**PROBLEM TO SOLVE:**
Your whole answer should be the number of lines in the material below that include the word "environment".

**RECORDS FOR THE TASK:**

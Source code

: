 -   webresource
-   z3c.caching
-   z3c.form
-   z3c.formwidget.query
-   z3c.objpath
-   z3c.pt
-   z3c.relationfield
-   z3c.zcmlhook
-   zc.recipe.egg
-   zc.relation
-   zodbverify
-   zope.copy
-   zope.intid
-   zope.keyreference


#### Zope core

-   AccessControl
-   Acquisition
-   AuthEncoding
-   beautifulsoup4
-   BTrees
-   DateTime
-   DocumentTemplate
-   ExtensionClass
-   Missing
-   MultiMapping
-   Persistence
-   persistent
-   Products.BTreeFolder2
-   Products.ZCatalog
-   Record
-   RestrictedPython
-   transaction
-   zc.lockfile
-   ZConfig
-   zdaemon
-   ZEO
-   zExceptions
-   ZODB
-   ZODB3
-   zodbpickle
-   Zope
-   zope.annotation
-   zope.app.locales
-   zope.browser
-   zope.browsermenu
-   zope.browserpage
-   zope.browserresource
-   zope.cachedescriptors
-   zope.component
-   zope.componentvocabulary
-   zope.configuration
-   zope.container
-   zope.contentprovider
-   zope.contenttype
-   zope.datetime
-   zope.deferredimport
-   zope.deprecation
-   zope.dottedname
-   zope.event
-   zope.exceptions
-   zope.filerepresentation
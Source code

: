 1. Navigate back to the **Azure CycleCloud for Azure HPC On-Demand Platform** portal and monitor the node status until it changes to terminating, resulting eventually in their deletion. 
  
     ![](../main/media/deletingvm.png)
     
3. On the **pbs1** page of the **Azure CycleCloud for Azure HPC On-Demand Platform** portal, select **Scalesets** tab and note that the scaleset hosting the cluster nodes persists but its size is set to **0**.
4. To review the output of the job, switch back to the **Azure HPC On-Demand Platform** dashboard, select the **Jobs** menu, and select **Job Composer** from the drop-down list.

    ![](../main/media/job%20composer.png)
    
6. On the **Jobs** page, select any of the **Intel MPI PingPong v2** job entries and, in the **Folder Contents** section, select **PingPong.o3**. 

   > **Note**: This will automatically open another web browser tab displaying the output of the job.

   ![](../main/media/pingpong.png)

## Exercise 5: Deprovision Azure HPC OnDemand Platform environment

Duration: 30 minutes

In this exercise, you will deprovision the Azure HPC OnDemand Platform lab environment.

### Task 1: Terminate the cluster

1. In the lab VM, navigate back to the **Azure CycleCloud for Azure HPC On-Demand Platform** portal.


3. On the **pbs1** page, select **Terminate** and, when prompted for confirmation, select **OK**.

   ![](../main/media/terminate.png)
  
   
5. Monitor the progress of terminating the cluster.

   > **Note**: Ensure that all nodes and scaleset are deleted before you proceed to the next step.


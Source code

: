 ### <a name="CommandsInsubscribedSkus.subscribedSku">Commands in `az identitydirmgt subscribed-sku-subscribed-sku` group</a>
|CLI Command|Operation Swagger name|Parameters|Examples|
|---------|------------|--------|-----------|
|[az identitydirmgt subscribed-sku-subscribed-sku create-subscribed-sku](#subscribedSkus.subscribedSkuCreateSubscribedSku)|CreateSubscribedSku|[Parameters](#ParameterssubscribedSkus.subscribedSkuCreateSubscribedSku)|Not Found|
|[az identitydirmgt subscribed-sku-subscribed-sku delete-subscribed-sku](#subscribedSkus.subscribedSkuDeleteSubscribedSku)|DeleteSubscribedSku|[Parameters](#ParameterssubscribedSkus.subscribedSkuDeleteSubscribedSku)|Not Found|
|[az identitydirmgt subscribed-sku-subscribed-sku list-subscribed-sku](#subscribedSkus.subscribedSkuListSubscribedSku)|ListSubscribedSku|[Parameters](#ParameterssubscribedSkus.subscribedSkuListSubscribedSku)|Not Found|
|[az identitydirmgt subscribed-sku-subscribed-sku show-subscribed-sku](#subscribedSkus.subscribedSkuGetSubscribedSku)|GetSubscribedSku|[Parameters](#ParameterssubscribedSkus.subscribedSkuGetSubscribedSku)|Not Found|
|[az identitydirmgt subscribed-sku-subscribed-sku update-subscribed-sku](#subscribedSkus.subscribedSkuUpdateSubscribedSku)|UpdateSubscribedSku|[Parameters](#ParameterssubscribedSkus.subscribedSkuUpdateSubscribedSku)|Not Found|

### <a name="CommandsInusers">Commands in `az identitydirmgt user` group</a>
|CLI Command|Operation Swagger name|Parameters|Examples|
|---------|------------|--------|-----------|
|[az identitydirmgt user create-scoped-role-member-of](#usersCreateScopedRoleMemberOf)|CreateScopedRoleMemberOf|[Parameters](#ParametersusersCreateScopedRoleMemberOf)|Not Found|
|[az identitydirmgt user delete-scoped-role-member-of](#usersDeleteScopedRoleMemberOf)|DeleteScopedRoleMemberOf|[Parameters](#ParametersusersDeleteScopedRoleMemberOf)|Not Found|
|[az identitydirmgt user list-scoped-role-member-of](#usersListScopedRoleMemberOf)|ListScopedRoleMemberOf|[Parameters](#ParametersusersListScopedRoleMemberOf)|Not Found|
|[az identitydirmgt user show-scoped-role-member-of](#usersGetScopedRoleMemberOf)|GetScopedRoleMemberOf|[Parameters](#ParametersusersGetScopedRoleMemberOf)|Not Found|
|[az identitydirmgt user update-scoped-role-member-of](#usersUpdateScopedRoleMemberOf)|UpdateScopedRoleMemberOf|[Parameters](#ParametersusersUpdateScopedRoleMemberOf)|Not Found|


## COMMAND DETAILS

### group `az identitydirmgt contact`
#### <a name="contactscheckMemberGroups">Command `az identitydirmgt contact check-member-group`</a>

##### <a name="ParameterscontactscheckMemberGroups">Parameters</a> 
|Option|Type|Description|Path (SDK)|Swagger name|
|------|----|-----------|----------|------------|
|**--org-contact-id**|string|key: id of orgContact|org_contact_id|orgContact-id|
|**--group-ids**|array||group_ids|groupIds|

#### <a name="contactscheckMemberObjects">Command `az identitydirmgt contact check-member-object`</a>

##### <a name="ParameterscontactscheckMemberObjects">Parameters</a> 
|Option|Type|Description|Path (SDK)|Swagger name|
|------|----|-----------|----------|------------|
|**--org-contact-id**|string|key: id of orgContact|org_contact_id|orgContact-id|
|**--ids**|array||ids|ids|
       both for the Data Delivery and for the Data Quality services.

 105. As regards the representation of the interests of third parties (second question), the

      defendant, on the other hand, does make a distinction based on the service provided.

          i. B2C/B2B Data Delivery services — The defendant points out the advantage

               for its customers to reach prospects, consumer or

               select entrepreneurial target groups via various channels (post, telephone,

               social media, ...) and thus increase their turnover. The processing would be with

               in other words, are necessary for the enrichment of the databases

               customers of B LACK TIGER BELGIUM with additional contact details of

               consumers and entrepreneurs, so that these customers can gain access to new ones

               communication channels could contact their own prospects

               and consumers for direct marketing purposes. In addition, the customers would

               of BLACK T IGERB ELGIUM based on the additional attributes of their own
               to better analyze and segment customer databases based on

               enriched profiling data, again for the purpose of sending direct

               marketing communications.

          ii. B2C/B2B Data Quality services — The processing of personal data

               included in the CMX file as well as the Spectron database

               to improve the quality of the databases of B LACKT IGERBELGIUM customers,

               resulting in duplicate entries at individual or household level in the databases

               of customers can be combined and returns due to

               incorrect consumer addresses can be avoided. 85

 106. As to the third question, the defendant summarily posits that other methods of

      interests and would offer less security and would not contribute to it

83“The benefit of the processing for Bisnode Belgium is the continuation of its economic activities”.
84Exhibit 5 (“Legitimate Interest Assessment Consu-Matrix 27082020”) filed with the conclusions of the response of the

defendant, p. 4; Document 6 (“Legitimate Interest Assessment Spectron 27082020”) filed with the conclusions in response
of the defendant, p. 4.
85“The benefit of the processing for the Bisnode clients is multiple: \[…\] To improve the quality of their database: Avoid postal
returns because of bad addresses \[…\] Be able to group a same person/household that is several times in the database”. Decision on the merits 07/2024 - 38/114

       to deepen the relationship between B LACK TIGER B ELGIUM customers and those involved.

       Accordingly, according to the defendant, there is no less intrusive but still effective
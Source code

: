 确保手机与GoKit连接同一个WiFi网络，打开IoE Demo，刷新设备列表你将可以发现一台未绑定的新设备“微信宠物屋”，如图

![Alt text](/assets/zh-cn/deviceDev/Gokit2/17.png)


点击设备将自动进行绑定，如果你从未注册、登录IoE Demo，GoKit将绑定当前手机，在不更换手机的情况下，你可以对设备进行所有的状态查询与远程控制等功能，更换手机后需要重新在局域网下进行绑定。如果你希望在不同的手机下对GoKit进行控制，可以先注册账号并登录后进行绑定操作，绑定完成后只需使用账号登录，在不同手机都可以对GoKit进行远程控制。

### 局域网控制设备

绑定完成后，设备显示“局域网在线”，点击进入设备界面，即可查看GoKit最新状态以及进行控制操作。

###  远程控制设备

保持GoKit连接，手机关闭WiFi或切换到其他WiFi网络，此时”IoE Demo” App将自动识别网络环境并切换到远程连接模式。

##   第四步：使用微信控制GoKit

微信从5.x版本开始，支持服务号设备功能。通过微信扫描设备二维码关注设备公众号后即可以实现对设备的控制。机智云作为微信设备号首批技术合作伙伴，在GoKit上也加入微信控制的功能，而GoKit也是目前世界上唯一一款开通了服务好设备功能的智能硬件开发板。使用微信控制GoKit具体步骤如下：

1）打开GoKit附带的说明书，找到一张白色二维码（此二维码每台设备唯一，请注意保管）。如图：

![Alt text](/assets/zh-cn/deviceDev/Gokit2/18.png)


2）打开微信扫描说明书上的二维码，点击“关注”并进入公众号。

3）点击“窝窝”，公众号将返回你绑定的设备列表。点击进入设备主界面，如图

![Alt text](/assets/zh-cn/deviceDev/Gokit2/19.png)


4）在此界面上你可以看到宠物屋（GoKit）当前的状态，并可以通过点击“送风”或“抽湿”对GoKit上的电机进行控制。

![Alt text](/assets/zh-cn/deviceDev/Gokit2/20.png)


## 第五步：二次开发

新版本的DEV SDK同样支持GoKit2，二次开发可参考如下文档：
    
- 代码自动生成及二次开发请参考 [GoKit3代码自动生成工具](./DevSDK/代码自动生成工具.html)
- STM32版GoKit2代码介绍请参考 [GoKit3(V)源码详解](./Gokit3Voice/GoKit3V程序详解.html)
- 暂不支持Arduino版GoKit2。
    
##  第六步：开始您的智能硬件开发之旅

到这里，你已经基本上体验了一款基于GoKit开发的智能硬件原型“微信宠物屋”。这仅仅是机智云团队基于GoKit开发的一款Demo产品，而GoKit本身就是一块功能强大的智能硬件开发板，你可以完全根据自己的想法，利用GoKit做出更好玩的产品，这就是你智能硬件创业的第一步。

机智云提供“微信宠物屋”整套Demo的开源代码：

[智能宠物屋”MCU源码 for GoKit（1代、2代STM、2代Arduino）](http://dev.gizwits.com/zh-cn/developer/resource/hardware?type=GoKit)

**RESPONSE BELOW:**
2